Exercise material:
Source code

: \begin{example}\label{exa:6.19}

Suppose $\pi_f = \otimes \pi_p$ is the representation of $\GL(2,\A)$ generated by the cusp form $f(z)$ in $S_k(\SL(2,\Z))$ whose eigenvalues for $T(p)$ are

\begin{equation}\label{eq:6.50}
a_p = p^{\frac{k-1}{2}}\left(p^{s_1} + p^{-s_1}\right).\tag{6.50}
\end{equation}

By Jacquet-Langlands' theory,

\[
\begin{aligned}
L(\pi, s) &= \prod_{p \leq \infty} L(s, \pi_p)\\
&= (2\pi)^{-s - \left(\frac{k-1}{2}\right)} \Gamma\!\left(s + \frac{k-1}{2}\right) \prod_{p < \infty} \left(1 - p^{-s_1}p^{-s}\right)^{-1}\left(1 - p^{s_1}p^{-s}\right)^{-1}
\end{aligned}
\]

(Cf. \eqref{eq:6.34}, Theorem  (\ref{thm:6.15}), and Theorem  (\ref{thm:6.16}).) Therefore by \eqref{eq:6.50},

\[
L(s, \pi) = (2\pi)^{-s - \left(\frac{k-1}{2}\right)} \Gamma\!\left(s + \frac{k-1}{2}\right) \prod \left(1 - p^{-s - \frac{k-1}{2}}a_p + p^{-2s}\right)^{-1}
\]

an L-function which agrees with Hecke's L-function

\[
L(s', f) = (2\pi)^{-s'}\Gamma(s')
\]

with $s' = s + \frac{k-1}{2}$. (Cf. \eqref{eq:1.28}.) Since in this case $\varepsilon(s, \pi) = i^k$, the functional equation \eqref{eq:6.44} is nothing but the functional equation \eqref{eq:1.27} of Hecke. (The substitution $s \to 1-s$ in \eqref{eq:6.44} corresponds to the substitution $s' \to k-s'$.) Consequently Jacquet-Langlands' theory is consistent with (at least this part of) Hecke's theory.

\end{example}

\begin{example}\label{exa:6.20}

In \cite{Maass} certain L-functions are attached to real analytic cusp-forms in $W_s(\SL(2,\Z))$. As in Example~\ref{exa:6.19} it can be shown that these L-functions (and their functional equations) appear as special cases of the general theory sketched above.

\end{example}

Your task: Each line above that has the word "with" must be copied.

Task output:
an L-function which agrees with Hecke's L-function
with $s' = s + \frac{k-1}{2}$. (Cf. \eqref{eq:1.28}.) Since in this case $\varepsilon(s, \pi) = i^k$, the functional equation \eqref{eq:6.44} is nothing but the functional equation \eqref{eq:1.27} of Hecke. (The substitution $s \to 1-s$ in \eqref{eq:6.44} corresponds to the substitution $s' \to k-s'$.) Consequently Jacquet-Langlands' theory is consistent with (at least this part of) Hecke's theory.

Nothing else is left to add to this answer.